Sunday, November 16, 2003

Temple of Anahita In Iran

Anahita, or Nahid, was a major deity in the pre-Islamic Iran. She was the protector of water and the goddess of beauty, fertility and fecundity. During the Parthian period Anahita's worship become so popular and venerable that Tiridates I was crowned in her temple. The worship of Anahita in the Kangavar region was particularly so popular that in the first half of the first century AD the Greek geographer, Isidore of Charax, was the first to mention the Temple in his book by the name of Konkobar, refering to it as the "Temple of Artemis".
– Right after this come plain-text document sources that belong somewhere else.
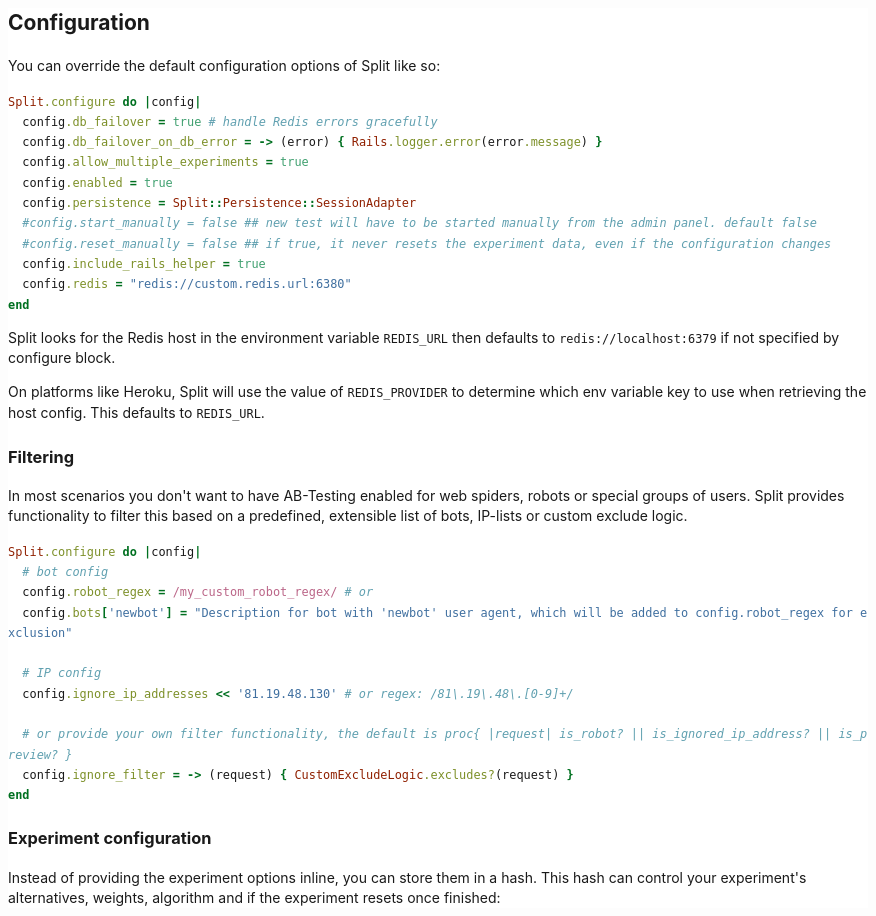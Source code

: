 ## Configuration

You can override the default configuration options of Split like so:

```ruby
Split.configure do |config|
  config.db_failover = true # handle Redis errors gracefully
  config.db_failover_on_db_error = -> (error) { Rails.logger.error(error.message) }
  config.allow_multiple_experiments = true
  config.enabled = true
  config.persistence = Split::Persistence::SessionAdapter
  #config.start_manually = false ## new test will have to be started manually from the admin panel. default false
  #config.reset_manually = false ## if true, it never resets the experiment data, even if the configuration changes
  config.include_rails_helper = true
  config.redis = "redis://custom.redis.url:6380"
end
```

Split looks for the Redis host in the environment variable `REDIS_URL` then
defaults to `redis://localhost:6379` if not specified by configure block.

On platforms like Heroku, Split will use the value of `REDIS_PROVIDER` to
determine which env variable key to use when retrieving the host config. This
defaults to `REDIS_URL`.

### Filtering

In most scenarios you don't want to have AB-Testing enabled for web spiders, robots or special groups of users.
Split provides functionality to filter this based on a predefined, extensible list of bots, IP-lists or custom exclude logic.

```ruby
Split.configure do |config|
  # bot config
  config.robot_regex = /my_custom_robot_regex/ # or
  config.bots['newbot'] = "Description for bot with 'newbot' user agent, which will be added to config.robot_regex for exclusion"

  # IP config
  config.ignore_ip_addresses << '81.19.48.130' # or regex: /81\.19\.48\.[0-9]+/

  # or provide your own filter functionality, the default is proc{ |request| is_robot? || is_ignored_ip_address? || is_preview? }
  config.ignore_filter = -> (request) { CustomExcludeLogic.excludes?(request) }
end
```

### Experiment configuration

Instead of providing the experiment options inline, you can store them
in a hash. This hash can control your experiment's alternatives, weights,
algorithm and if the experiment resets once finished:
The temple is located in Kangavar, a small town of great antiquity lying halfway between Hamedan and Kermanshah. Architecture of this temple coincides with palaces and temples built during the Achaemenian period, 550 BC to 330 BC, in western Iran, like Persepolis and palace of Darius in Susa. Large pieces of stone are cut and shaped into blocks of rock. They are placed on top of each other; their shape usually causes them to interlock to form a wall or platform by a mountainside. The colums themselves have an Ionice shape which was vastly used by Greeks in structures like Parthenon ( im not sure who copeid who).
According to classic historians, the temple of Anahita at Ecbatana was a vast palace, four-fifths of a mile in circumference, built of cedar or cypress. In all of it, not a single plank or column stood but was covered by plates of silver or gold. Every tile of the floors was made of silver, and the whole building was apparently faced with bricks of silver and gold. It was first plundered by Alexander in 335 BC, then further stripped during the reigns of Antigonus (BC 325-301) and Seleucus Nicator (BC 312-280).
The site has been dated to the Parthian period based on a number of archaeological pieces of evidence such as pottery, carved stones, and brials typical of the period. Today, houses and streets have been built on its surface and only part of the temple has remained intact being adjacent to the Imamzadeh Mosque.